Task description » Filter the entries for the word "amplitude". Copy each line in which it occurs.

(Data extracted from a collection)
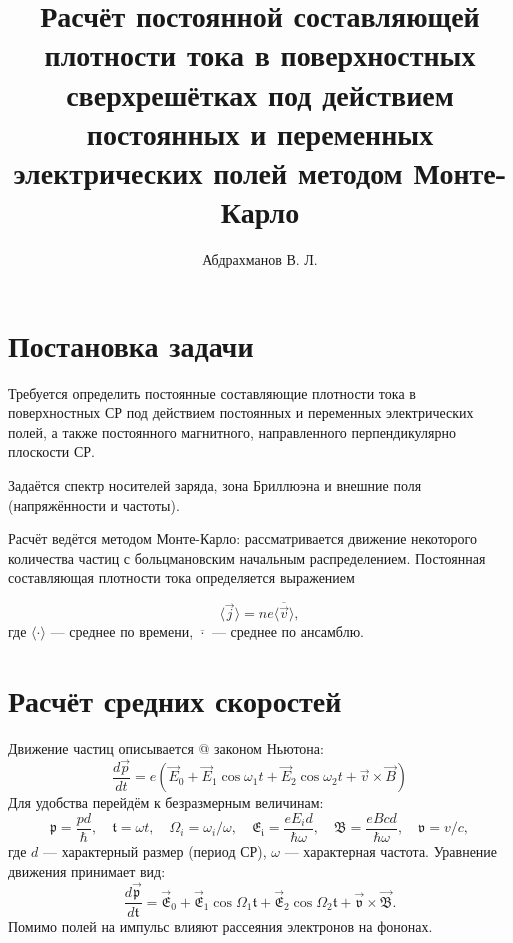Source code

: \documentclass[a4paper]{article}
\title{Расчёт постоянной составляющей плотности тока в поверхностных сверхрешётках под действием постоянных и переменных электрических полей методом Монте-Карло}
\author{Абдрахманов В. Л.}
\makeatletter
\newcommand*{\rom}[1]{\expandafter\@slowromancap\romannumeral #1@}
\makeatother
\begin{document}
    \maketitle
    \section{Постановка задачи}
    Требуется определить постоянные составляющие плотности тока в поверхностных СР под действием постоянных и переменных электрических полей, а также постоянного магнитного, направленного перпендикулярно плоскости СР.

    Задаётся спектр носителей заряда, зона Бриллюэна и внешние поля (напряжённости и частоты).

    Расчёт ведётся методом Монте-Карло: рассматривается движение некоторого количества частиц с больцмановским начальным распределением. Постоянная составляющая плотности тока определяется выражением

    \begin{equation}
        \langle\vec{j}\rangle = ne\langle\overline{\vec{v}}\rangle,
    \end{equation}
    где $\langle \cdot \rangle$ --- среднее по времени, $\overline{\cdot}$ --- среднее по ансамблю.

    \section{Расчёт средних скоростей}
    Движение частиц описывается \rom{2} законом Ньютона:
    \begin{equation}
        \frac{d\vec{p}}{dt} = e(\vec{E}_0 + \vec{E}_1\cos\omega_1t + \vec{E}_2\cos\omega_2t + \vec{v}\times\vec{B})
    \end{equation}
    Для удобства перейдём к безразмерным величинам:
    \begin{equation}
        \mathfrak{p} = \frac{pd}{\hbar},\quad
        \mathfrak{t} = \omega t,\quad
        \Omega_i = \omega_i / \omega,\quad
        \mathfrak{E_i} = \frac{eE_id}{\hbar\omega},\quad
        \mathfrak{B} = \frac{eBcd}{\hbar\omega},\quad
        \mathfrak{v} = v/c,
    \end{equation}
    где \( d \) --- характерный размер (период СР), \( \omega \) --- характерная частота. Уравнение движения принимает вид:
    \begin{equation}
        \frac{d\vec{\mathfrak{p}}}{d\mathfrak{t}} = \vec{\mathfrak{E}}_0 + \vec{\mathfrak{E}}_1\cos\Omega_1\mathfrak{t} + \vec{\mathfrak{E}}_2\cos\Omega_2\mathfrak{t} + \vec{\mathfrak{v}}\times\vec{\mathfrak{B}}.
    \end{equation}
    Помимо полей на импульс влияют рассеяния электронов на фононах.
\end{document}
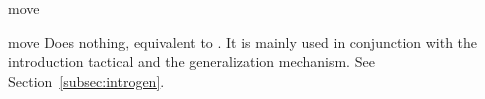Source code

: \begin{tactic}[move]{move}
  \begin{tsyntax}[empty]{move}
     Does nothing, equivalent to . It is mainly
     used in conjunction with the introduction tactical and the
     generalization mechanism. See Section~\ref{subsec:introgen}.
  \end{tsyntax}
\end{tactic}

---

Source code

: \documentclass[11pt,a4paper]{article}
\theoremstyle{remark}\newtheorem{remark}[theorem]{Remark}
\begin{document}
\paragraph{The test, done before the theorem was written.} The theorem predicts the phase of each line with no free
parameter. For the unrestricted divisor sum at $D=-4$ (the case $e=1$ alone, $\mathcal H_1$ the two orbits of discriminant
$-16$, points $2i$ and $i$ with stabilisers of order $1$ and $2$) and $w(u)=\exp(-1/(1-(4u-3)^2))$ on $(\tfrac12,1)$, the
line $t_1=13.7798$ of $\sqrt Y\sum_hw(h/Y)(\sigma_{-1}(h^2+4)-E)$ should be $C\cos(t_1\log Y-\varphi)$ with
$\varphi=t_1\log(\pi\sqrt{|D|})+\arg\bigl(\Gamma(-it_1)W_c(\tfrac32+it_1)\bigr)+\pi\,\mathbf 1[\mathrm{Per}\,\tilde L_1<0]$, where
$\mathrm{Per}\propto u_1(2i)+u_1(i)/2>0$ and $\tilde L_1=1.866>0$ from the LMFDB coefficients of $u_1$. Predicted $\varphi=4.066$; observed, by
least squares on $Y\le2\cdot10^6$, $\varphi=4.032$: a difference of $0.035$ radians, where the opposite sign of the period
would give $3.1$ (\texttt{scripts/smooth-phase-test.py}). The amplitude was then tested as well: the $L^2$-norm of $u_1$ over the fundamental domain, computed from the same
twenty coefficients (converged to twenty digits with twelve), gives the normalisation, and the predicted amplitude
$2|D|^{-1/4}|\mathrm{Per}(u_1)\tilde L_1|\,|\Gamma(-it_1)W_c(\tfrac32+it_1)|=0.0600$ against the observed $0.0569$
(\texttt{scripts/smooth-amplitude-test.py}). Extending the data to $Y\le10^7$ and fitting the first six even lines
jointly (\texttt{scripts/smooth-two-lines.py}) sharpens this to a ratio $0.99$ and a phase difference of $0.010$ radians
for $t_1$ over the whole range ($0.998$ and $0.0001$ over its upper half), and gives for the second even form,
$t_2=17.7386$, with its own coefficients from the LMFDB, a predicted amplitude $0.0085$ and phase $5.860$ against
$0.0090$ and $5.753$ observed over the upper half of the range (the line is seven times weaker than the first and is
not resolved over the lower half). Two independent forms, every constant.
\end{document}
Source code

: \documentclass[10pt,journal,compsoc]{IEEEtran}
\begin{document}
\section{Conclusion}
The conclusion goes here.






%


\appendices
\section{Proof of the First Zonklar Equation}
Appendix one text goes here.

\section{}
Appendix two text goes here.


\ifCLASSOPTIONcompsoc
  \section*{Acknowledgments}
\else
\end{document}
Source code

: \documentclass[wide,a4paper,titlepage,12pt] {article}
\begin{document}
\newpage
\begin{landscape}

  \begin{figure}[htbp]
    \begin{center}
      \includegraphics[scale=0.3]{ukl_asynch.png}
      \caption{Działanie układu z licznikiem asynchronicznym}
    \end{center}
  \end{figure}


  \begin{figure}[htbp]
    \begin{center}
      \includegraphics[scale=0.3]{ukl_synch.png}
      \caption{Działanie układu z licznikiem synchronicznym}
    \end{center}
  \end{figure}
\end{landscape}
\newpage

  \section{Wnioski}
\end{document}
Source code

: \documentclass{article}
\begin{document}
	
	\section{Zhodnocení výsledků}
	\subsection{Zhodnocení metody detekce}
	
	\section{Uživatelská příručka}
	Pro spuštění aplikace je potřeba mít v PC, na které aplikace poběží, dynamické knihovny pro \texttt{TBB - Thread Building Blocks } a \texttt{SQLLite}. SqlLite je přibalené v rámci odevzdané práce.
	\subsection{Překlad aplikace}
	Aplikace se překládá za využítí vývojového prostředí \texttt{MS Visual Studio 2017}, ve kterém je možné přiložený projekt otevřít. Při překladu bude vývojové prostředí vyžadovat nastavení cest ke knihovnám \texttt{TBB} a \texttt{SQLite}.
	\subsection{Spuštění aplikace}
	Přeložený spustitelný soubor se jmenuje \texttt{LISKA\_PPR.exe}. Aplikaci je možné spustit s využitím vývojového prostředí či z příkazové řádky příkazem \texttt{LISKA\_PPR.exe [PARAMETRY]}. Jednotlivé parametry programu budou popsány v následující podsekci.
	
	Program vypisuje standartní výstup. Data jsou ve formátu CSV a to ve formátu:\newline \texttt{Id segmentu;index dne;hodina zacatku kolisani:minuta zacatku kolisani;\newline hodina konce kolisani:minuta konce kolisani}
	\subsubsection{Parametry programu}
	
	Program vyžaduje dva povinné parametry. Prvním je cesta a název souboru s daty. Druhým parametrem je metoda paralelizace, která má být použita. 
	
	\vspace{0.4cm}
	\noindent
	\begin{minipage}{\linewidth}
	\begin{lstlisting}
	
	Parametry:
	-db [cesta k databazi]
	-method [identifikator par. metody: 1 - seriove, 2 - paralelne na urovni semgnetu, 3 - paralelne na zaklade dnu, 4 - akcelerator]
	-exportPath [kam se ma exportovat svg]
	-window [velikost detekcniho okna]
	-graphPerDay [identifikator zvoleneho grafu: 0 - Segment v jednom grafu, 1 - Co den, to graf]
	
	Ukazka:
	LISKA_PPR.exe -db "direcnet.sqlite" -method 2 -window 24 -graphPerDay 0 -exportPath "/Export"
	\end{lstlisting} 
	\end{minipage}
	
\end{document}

Written response »
would give $3.1$ (\texttt{scripts/smooth-phase-test.py}). The amplitude was then tested as well: the $L^2$-norm of $u_1$ over the fundamental domain, computed from the same
twenty coefficients (converged to twenty digits with twelve), gives the normalisation, and the predicted amplitude
(\texttt{scripts/smooth-amplitude-test.py}). Extending the data to $Y\le10^7$ and fitting the first six even lines
$t_2=17.7386$, with its own coefficients from the LMFDB, a predicted amplitude $0.0085$ and phase $5.860$ against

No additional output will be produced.